In determining whether a claimant is disabled, the Commissioner employs a five-step
sequential analysis. At step one, if the claimant is engaged in substantial gainful activity she is
not disabled, despite her medical condition and other factors. 20 C.F.R. § 404.1520(b). At step
two, if the claimant does not have a “severe” impairment (i.e., one that significantly limits her
ability to perform basic work activities), she is not disabled. 20 C.F.R. § 404.1520(c). At step
three, the Commissioner determines whether the claimant’s impairment or combination of
impairments meets or medically equals any impairment that appears in the Listing of
Impairments, 20 C.F.R. pt. 404, subpt.
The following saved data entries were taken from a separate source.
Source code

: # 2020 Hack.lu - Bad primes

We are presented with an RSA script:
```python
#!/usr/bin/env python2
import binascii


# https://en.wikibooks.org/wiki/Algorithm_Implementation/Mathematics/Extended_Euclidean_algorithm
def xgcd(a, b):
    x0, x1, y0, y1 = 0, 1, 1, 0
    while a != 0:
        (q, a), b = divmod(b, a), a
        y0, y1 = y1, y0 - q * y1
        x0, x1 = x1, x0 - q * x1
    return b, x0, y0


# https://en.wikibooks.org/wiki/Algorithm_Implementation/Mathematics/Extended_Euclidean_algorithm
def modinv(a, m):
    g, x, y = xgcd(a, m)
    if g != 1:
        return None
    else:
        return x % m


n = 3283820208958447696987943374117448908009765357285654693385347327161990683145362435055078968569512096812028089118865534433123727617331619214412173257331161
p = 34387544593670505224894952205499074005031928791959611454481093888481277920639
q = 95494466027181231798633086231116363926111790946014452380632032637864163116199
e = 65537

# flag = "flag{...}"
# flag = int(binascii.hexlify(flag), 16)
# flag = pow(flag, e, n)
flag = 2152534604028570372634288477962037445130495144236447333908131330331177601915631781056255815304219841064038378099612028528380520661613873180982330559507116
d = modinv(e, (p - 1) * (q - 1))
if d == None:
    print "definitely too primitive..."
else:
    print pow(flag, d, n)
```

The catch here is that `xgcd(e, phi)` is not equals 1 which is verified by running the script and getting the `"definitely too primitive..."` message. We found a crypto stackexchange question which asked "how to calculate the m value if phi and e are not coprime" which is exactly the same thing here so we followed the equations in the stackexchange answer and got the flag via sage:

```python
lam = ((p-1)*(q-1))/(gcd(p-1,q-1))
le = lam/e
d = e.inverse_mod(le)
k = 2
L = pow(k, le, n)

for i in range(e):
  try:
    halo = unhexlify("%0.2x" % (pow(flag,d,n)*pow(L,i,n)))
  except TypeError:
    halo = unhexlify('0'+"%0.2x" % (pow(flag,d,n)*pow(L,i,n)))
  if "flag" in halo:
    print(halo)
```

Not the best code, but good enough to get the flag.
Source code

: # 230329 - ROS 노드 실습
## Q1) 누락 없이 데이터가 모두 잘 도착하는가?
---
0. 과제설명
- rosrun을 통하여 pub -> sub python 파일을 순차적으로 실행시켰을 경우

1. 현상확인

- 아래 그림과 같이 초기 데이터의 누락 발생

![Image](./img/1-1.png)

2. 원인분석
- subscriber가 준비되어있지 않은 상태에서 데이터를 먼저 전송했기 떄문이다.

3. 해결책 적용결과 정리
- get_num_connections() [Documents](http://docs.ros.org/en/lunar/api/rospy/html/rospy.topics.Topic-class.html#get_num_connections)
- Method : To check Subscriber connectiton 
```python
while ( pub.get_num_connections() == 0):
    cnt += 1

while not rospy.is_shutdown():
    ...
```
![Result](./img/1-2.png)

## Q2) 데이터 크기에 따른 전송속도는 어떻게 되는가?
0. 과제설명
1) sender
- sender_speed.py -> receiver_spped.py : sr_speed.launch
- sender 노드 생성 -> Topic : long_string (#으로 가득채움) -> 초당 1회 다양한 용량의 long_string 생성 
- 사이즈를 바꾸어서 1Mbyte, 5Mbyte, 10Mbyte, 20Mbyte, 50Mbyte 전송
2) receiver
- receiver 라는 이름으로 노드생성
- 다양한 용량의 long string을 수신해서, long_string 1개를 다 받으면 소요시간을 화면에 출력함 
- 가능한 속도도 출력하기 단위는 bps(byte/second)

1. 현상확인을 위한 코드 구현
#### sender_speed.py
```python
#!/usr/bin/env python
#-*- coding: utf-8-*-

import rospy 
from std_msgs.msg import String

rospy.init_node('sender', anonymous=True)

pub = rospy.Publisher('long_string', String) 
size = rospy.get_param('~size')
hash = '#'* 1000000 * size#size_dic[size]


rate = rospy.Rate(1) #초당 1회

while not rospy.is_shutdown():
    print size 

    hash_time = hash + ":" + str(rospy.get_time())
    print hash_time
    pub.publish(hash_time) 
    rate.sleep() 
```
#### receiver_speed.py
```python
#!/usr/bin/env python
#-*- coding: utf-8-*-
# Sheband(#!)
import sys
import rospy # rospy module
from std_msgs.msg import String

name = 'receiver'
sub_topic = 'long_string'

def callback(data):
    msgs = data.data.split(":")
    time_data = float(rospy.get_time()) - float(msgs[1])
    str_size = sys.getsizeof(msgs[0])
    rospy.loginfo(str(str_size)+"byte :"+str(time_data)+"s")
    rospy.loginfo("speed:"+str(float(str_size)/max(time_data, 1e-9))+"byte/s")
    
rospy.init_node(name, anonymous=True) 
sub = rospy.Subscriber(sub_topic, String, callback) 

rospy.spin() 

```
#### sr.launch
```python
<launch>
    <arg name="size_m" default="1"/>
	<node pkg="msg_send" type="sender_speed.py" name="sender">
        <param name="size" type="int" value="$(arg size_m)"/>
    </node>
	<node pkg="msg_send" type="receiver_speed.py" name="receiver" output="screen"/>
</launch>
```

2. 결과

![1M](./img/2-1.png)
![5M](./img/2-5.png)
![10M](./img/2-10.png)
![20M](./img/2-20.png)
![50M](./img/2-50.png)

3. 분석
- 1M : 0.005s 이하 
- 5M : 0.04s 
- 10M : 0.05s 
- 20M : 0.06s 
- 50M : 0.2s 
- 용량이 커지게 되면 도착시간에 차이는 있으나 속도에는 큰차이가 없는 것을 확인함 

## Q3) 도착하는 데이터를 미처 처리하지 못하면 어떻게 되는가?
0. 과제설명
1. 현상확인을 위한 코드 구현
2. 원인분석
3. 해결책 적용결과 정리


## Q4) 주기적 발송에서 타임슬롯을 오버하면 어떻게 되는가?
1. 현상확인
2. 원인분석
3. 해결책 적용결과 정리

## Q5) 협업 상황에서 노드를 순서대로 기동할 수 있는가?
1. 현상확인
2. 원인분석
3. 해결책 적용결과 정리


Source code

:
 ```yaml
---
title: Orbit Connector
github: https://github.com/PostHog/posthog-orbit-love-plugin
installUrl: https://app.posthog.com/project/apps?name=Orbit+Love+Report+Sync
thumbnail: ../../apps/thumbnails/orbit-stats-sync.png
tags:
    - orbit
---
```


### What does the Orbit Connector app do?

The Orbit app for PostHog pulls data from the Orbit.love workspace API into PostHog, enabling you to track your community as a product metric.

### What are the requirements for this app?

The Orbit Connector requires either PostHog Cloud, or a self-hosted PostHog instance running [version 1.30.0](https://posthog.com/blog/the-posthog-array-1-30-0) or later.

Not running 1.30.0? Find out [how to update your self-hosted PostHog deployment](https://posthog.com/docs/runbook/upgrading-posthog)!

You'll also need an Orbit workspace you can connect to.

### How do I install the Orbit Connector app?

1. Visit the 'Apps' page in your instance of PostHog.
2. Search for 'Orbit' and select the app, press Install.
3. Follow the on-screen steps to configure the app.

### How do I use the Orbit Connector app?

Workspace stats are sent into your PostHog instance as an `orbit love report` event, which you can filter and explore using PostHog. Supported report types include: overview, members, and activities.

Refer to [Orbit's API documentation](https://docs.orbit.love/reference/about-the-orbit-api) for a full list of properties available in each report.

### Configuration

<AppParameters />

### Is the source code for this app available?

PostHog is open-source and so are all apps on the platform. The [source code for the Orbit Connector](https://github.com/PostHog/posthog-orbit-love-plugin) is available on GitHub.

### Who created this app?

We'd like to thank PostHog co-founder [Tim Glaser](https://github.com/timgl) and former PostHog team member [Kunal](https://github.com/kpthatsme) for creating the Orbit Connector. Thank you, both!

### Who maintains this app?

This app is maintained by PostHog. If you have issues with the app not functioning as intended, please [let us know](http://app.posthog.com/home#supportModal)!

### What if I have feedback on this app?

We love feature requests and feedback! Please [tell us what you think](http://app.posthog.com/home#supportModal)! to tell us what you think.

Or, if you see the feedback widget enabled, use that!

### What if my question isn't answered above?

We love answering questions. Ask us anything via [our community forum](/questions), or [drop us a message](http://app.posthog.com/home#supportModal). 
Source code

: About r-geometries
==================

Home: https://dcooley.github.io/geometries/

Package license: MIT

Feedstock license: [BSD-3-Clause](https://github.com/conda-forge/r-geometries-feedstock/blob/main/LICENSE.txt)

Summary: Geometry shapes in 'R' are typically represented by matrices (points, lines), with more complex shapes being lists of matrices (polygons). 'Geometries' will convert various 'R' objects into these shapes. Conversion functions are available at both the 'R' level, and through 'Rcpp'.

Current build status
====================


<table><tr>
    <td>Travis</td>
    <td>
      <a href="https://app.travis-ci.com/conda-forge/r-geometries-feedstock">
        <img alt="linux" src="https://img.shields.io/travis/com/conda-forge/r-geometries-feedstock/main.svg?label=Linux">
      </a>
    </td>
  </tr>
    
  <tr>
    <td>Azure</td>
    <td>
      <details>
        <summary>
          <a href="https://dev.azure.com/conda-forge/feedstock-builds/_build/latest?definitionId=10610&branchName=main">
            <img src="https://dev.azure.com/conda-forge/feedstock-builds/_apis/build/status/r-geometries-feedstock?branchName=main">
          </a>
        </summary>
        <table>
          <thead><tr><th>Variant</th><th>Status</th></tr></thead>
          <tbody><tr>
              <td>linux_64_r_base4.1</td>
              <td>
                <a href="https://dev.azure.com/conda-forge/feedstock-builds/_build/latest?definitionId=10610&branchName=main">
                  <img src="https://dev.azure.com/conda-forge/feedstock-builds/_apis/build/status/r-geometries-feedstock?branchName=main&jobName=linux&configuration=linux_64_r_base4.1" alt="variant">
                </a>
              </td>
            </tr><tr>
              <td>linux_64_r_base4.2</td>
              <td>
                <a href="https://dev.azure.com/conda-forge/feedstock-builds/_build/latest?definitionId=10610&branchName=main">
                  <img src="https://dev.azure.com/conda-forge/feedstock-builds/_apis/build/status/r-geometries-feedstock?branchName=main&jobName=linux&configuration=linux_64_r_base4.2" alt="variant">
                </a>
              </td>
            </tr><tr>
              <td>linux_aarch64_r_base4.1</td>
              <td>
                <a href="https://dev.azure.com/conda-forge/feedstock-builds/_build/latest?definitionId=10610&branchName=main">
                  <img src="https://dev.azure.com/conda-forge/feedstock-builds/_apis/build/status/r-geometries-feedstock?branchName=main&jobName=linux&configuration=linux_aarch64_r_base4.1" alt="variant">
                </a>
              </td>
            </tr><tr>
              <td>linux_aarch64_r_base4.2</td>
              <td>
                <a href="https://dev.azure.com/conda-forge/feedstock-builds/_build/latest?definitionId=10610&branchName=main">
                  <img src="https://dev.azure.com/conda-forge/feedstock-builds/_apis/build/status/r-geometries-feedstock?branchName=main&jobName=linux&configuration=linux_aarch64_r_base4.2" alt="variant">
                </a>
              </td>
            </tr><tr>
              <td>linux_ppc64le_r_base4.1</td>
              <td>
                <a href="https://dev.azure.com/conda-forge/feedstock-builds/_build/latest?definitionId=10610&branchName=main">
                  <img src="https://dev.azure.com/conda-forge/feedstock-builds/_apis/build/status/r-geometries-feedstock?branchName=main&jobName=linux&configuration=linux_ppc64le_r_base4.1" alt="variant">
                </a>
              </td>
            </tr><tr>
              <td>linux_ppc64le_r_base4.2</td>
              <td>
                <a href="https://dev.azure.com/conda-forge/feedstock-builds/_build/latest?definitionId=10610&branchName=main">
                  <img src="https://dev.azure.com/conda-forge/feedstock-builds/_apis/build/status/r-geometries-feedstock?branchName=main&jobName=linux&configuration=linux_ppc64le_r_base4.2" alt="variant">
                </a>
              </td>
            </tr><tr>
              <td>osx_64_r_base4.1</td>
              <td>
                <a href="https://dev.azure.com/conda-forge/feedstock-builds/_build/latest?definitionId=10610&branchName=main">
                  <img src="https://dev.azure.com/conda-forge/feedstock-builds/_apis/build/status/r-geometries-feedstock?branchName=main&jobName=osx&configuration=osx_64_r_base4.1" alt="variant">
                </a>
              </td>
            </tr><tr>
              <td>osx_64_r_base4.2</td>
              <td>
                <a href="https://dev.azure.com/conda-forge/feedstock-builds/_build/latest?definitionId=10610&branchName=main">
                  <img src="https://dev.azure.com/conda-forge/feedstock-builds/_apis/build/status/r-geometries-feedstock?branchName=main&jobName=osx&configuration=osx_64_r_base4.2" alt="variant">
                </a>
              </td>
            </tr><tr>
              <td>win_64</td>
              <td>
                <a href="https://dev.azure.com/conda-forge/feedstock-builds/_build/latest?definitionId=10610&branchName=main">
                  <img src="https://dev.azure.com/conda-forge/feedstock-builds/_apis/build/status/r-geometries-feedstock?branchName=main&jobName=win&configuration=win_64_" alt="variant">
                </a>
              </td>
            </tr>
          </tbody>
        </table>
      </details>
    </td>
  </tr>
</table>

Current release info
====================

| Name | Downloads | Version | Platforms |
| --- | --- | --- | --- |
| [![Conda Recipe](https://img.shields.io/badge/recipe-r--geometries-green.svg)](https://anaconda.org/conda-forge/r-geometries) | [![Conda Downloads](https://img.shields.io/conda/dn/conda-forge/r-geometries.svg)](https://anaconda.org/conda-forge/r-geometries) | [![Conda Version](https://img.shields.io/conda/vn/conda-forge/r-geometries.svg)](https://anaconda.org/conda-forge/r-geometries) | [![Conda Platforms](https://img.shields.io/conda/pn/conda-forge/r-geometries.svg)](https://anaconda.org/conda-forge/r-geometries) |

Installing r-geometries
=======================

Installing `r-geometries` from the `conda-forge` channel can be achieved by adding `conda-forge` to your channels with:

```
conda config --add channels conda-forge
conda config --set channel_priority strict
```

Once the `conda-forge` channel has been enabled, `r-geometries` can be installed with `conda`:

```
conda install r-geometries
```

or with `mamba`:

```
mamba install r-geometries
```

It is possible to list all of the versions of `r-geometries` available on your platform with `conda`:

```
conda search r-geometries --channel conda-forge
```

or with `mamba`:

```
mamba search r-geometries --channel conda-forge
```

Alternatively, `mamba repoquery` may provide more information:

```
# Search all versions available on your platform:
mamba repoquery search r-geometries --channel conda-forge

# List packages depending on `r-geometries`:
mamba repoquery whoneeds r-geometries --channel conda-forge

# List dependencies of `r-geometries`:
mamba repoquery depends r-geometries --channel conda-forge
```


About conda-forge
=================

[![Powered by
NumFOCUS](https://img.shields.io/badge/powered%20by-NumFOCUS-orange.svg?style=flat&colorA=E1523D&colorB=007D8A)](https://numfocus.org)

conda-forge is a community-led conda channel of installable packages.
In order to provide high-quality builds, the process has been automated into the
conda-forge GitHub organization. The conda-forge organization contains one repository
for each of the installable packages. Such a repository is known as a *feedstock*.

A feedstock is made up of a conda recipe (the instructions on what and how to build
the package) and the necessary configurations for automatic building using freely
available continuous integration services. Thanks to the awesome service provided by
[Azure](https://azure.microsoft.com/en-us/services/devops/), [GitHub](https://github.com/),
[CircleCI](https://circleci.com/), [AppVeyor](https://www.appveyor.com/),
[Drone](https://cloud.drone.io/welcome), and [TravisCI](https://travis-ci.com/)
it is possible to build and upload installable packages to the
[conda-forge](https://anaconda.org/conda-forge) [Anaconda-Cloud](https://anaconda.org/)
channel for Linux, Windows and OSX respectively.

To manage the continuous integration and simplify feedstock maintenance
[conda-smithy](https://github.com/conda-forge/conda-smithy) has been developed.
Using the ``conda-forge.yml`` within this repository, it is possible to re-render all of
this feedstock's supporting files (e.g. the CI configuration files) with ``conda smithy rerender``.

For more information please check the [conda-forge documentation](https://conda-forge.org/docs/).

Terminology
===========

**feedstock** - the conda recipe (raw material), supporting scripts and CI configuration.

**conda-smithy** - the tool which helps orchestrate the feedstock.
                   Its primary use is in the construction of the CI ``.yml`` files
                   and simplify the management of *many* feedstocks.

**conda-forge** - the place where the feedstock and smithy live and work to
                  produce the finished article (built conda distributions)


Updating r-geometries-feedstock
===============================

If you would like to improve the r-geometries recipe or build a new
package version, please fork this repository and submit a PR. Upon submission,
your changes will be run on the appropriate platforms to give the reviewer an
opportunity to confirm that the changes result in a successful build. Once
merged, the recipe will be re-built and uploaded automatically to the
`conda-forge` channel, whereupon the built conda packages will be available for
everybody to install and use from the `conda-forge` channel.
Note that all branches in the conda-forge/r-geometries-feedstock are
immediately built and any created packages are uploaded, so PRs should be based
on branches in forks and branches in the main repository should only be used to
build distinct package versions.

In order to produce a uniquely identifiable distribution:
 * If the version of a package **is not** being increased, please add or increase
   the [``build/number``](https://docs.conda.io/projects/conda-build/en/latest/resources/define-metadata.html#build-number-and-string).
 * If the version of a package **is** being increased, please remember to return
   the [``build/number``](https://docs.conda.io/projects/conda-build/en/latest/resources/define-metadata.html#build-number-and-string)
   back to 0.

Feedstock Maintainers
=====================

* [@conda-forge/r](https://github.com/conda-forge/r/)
P, App. 1, and whether the impairment meets the twelvemonth duration requirement; if so, the claimant is deemed disabled. 20 C.F.R. § 404.1520(d). At
step four, if the claimant is able to perform her past relevant work, she is not disabled. 20 C.F.R.
§ 404.1520(f). At step five, if the claimant can perform any other work in the national economy,
she is not disabled. 20 C.F.R. § 404.1520(g).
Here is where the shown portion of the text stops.